• LISTED RECORDS:
»»

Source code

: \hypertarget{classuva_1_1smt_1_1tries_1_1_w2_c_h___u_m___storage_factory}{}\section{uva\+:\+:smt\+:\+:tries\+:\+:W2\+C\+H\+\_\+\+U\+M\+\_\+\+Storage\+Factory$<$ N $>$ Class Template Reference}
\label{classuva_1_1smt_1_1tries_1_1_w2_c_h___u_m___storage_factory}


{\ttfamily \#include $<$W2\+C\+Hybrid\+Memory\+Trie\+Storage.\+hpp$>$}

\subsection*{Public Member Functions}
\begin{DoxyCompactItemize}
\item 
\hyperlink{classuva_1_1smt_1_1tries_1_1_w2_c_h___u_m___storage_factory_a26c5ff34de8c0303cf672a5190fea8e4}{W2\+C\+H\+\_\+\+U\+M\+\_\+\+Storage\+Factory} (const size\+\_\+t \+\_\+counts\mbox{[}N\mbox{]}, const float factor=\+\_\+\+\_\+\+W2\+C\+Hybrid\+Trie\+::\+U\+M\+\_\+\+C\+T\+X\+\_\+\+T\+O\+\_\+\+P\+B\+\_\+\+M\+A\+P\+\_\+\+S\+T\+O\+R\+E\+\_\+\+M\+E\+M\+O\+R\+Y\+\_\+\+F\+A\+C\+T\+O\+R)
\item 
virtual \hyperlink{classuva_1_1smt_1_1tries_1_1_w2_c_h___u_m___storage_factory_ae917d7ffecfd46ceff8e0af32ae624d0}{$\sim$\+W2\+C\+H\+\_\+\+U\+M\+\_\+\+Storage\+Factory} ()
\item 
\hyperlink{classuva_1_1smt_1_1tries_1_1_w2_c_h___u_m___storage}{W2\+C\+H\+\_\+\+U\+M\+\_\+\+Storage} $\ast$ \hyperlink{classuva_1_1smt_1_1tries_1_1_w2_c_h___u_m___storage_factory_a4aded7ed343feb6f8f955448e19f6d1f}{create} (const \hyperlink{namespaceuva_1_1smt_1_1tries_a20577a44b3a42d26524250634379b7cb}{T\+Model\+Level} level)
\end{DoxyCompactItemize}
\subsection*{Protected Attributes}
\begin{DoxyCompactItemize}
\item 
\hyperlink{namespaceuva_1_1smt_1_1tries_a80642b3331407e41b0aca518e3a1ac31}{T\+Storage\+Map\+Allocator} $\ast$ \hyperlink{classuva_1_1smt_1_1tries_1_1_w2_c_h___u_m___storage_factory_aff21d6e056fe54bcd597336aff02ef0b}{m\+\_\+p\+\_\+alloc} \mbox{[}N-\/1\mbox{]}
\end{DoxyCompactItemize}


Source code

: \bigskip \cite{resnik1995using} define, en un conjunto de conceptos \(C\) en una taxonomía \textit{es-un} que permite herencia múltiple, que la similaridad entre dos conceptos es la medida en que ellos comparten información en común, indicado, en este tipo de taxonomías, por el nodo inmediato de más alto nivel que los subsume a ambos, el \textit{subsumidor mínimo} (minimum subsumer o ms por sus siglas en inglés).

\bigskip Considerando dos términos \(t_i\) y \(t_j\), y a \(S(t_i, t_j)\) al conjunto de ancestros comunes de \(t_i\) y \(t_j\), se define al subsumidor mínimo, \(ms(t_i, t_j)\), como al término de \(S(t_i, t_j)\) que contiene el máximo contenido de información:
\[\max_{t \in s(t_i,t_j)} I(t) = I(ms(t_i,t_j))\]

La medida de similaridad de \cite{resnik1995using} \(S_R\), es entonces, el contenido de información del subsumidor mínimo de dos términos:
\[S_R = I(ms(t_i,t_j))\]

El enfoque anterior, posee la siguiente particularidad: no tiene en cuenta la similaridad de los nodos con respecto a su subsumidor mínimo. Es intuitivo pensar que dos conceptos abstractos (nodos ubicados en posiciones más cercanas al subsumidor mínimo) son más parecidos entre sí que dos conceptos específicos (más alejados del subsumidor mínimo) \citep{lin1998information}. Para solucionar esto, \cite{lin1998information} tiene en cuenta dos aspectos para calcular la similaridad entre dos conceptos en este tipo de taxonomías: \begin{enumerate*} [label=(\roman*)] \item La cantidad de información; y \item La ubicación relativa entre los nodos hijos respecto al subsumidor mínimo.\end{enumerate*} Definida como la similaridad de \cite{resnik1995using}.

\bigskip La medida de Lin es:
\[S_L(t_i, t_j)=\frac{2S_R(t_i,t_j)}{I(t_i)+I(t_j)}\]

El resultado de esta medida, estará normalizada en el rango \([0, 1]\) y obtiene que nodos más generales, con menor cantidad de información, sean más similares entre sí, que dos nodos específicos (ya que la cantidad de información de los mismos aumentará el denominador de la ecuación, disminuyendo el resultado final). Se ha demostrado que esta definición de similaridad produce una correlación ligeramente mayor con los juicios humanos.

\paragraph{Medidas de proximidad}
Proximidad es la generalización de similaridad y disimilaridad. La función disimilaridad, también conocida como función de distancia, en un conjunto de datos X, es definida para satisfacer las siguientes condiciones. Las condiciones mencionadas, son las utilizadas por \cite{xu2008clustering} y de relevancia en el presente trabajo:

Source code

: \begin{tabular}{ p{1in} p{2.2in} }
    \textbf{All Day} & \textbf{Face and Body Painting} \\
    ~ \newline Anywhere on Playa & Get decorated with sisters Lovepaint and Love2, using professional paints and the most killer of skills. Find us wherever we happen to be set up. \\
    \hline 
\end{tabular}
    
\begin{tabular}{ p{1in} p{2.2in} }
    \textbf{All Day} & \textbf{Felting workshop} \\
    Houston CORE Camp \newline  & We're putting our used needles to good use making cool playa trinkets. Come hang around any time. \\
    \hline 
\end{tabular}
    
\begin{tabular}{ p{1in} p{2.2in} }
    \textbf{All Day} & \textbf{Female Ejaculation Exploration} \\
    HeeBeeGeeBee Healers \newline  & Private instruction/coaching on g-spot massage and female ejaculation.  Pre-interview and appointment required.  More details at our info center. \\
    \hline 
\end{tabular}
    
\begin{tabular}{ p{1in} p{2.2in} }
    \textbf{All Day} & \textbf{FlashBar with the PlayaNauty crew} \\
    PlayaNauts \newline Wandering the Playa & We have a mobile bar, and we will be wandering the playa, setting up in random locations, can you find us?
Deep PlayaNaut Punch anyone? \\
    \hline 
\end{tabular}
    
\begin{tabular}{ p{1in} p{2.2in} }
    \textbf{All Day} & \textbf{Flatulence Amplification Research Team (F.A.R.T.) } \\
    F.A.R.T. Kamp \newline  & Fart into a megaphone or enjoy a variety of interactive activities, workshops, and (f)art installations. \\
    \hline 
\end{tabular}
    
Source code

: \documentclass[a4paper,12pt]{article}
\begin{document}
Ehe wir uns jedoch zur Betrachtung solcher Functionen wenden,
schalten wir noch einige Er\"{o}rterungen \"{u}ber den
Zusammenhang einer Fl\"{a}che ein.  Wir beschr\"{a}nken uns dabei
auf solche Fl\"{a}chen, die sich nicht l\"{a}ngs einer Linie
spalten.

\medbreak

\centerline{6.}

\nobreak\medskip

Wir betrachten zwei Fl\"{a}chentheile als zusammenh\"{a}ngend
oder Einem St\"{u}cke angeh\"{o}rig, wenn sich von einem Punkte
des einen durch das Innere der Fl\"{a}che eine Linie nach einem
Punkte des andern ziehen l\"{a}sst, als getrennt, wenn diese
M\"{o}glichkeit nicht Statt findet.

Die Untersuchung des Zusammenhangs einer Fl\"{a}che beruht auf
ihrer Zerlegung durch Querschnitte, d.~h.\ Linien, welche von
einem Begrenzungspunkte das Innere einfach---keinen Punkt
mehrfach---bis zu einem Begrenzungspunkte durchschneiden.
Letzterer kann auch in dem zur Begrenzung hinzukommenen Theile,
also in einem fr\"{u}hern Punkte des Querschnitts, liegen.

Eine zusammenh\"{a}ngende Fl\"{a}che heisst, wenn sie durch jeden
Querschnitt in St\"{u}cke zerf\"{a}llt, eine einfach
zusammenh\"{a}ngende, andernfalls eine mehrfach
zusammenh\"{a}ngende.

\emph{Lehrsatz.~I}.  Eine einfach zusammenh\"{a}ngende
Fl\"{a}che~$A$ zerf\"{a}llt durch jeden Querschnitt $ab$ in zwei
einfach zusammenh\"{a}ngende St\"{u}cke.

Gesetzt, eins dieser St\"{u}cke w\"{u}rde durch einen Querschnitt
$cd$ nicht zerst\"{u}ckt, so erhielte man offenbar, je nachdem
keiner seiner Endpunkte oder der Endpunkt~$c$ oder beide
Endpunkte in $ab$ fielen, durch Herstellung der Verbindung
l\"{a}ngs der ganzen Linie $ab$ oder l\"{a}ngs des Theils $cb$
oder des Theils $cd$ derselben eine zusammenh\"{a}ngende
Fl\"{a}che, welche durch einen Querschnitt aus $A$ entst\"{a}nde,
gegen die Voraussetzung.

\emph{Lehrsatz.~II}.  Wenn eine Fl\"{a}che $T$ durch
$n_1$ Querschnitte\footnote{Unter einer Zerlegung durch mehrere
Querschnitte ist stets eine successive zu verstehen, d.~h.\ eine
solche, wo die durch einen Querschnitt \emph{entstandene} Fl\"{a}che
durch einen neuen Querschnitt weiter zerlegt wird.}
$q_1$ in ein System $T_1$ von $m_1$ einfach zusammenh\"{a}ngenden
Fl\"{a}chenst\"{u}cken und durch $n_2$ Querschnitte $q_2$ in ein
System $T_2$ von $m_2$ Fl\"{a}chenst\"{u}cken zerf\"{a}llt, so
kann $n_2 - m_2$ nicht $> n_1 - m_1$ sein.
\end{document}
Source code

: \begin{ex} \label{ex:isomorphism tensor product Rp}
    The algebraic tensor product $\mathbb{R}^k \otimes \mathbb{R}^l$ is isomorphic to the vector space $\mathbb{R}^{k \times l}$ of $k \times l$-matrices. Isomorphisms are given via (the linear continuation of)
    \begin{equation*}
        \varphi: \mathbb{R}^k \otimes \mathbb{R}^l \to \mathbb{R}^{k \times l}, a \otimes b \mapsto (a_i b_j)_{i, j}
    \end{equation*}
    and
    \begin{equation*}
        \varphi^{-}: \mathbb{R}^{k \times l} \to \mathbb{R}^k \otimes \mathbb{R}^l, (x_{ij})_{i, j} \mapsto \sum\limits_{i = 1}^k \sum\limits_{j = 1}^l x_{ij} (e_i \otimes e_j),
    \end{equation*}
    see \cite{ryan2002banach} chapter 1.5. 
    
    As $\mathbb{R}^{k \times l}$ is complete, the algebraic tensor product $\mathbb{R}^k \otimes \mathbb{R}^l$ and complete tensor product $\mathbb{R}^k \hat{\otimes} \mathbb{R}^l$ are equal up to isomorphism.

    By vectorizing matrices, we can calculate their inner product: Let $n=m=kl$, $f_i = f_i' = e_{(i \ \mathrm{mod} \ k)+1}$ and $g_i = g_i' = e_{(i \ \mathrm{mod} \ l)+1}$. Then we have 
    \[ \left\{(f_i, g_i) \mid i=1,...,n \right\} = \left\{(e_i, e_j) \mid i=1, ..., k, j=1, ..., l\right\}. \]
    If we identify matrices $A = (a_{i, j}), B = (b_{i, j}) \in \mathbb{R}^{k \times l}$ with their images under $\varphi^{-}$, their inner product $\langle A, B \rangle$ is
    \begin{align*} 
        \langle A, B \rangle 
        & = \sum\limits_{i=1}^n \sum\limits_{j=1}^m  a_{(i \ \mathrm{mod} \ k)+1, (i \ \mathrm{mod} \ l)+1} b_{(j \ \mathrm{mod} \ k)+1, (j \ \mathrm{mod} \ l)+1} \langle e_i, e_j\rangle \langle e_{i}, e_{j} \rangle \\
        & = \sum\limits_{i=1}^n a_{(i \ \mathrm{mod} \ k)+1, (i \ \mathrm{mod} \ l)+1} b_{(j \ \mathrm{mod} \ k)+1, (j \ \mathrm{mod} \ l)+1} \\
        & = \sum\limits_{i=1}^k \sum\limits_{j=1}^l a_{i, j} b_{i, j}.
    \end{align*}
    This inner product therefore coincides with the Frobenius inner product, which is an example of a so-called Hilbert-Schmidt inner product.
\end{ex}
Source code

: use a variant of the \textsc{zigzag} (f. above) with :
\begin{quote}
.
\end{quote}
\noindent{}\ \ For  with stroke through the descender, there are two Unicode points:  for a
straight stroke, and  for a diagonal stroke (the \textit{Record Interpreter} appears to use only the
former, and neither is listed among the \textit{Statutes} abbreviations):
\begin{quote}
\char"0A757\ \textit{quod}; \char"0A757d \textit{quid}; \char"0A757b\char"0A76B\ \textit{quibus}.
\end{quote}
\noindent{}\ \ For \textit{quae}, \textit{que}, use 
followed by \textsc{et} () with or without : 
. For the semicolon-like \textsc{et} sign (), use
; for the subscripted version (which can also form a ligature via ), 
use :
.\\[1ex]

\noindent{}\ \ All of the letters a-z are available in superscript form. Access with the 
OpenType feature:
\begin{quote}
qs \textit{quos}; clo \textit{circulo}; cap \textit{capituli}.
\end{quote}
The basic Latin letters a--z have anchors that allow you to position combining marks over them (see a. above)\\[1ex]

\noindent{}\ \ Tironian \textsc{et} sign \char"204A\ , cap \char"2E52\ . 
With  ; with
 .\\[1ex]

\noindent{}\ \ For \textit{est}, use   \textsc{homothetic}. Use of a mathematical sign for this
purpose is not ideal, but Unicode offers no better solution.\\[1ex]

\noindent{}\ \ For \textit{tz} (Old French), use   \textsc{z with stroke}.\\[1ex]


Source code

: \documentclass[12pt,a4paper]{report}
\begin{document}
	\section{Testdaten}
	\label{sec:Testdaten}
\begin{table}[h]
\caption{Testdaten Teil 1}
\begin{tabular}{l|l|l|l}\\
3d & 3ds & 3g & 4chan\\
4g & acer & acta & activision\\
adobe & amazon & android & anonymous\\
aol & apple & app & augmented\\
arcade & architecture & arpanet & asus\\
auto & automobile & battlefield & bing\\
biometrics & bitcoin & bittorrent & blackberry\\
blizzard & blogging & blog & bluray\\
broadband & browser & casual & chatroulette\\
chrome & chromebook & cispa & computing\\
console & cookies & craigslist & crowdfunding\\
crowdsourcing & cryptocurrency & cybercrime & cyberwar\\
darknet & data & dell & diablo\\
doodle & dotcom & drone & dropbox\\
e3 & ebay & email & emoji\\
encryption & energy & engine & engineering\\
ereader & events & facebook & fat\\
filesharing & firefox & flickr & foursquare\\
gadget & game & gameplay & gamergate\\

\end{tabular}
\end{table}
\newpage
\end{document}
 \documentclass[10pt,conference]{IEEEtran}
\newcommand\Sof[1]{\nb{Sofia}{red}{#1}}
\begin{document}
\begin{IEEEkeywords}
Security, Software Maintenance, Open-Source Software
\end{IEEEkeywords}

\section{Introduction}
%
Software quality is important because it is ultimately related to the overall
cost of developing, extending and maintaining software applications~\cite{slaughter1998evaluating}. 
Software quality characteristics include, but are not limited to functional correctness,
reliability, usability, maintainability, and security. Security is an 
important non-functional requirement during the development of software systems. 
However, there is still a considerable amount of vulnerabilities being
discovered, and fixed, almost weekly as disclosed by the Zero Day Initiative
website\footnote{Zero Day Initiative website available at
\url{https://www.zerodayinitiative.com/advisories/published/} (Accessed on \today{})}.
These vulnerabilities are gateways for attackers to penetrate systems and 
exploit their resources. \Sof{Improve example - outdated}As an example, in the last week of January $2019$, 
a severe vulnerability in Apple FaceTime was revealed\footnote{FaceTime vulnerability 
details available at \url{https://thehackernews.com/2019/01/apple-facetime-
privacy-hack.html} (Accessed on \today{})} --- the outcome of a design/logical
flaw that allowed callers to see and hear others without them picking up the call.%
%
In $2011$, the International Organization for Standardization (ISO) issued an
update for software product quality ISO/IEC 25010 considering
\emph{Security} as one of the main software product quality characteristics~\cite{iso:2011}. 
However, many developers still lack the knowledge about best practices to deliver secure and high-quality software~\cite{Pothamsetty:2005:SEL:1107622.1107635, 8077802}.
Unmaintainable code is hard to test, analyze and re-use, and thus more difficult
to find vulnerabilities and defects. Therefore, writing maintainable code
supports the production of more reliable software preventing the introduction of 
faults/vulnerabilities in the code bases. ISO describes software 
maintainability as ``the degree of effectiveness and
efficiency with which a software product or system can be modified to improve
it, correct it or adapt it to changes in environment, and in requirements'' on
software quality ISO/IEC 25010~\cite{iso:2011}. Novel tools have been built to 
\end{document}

««

• EXERCISE DESCRIPTION:
With the line holding "auto & automobile & battlefield & bing\\" as the first and the line holding "exploit their resources." as the last, please transcribe exactly the lines of the material above in that range and nothing else.

• EXERCISE ANSWER:
auto & automobile & battlefield & bing\\
biometrics & bitcoin & bittorrent & blackberry\\
blizzard & blogging & blog & bluray\\
broadband & browser & casual & chatroulette\\
chrome & chromebook & cispa & computing\\
console & cookies & craigslist & crowdfunding\\
crowdsourcing & cryptocurrency & cybercrime & cyberwar\\
darknet & data & dell & diablo\\
doodle & dotcom & drone & dropbox\\
e3 & ebay & email & emoji\\
encryption & energy & engine & engineering\\
ereader & events & facebook & fat\\
filesharing & firefox & flickr & foursquare\\
gadget & game & gameplay & gamergate\\

\end{tabular}
\end{table}
\newpage
\end{document}
 \documentclass[10pt,conference]{IEEEtran}
\newcommand\Sof[1]{\nb{Sofia}{red}{#1}}
\begin{document}
\begin{IEEEkeywords}
Security, Software Maintenance, Open-Source Software
\end{IEEEkeywords}

\section{Introduction}
%
Software quality is important because it is ultimately related to the overall
cost of developing, extending and maintaining software applications~\cite{slaughter1998evaluating}. 
Software quality characteristics include, but are not limited to functional correctness,
reliability, usability, maintainability, and security. Security is an 
important non-functional requirement during the development of software systems. 
However, there is still a considerable amount of vulnerabilities being
discovered, and fixed, almost weekly as disclosed by the Zero Day Initiative
website\footnote{Zero Day Initiative website available at
\url{https://www.zerodayinitiative.com/advisories/published/} (Accessed on \today{})}.
These vulnerabilities are gateways for attackers to penetrate systems and 
exploit their resources. \Sof{Improve example - outdated}As an example, in the last week of January $2019$, 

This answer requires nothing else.